One must wonder, why did the Board require this of Latimer? Could the answer be found in the nature of these lucrative Board appointments, which come at the pleasure of the Federal party in power? It is no secret that the socially conservative government of Canada, with strong support from the Christian evangelical movement, has no sympathy for the idea of euthanasia or for Robert Latimer. Or was there an undue influence from the disabled lobby which, in its pathological fear that people are out to get the "fragile" among us, wants Latimer to say he did wrong? Or was it simply a matter of incompetence - that they just did not have the skills, intelligence and experience to handle this matter in sensible way?

SURPRISINGLY THE STORY OF THE LENGTHY LEGAL PERSECUTION OF ROBERT LATIMER HAS, FINALLY, TAKEN A GOOD TURN, and we are very proud to have had a hand in this, while working on this article for Humanist Perspectives I contacted John Dixon, a philosopher and long time member of British Columbia Civil Liberties Association. On hearing the details of the hearing and reading this account of what happened there, he approached the Board of the BCCI.A and persuaded them to take on an appeal of the Parole Board's decision, assuming all costs. Latimer accepted the offer of help (I told him he could not get better people to be on his side) and lawyer Jason Gratl, then President of the Association, took on the case.

Appeals of Parole Board decisions go to the Appeals Division of the Board. It is quite unusual for new hearings to be ordered; it has happened 116 times in 2556 appeals over the last five years. Much more rarely, decisions are altered directly by the Appeals Division. That has happened only nine times in the same time period, and most of those were not outright reversals. So the odds, even for a new hearing, did not look good. But the case did. Gratl prepared a brief so compelling that it was difficult to see how any rational person could disagree with it. Gratl's brief is reproduced in full on our web site, www.humanistperspectives.org.
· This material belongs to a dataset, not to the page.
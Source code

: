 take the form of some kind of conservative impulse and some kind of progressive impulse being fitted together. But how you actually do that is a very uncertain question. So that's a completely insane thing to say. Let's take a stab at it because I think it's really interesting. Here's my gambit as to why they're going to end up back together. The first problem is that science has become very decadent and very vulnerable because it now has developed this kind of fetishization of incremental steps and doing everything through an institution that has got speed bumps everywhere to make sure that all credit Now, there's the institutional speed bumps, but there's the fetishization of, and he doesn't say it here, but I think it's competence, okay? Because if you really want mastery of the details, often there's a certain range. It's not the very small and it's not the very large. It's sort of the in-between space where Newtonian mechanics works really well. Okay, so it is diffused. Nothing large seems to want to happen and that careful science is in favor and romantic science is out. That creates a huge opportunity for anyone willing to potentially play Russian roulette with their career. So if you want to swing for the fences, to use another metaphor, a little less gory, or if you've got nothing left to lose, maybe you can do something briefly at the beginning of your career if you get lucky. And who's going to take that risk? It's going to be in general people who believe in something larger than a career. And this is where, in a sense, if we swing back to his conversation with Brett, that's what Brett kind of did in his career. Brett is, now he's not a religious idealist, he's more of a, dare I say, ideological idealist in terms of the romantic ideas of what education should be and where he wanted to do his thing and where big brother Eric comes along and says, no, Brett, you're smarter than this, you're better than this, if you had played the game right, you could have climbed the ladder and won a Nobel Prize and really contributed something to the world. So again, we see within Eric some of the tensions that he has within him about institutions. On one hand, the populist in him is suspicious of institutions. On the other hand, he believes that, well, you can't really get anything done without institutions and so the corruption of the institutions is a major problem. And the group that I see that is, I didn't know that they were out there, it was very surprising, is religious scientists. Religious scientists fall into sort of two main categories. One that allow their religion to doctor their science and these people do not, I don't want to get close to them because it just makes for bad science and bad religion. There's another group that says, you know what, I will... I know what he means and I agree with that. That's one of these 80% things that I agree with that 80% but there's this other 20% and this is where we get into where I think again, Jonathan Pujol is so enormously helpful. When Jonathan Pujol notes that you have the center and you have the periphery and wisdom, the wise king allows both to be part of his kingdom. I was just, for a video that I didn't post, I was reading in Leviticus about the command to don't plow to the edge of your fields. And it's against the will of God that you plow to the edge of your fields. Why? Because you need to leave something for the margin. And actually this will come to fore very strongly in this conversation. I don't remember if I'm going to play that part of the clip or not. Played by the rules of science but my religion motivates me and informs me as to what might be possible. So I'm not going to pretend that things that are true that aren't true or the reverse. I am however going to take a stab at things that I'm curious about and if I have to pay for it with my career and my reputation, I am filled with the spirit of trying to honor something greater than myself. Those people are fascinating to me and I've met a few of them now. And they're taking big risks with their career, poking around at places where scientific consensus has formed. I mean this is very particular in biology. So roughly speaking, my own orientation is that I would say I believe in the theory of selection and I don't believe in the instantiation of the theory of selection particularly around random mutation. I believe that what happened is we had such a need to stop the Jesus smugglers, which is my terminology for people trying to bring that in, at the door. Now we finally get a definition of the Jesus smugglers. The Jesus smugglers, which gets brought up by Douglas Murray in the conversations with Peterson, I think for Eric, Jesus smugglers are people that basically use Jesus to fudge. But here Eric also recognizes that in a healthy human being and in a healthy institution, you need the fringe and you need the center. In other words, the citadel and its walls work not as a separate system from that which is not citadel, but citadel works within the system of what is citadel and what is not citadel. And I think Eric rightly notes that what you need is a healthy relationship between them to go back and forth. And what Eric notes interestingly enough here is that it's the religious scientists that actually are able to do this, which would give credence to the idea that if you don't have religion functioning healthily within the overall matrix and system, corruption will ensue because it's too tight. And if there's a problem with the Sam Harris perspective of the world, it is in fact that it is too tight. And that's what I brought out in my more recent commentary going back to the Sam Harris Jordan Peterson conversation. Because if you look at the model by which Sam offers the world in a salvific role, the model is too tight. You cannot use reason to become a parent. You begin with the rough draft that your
One further cause for hope was that, though appointed like Parole Board members, the Appeal Division differs in that ii consists of people with actual qualifications to assess the reasonableness of the decision being appealed. Currently three of the four members are lawyers, and the fourth is a psychologist.

Just before this magazine was sent off for printing it was announced that Jason Gratl's work had been successful, stunningly so. The original decision was simply reversed, on the grounds that the original panel did not weight the information correctly. Robert Latimer was to be given day parole as soon as possible.

Many Latimer supporters wept tears of relief when they heard the decision. The tears were not just for Latimer himself, but also for the fact that justice, for once in this case, finally prevailed. The law was a ass, for fourteen years, peaking with the antics at the parole hearing. Suddenly, though, the law in Canada looks a little less asinine.

The work on Latimer's behalf is not over. Unless something else changes he will be on parole for the rest of his life. This means, for example, that he could never again leave the country. Many have called for clemency for Latimer, including a number of major newspapers. Letters to politicians may help, and you can add your voice to a petition available on the web site of the Humanist Association of Canada: www.humanists.ca.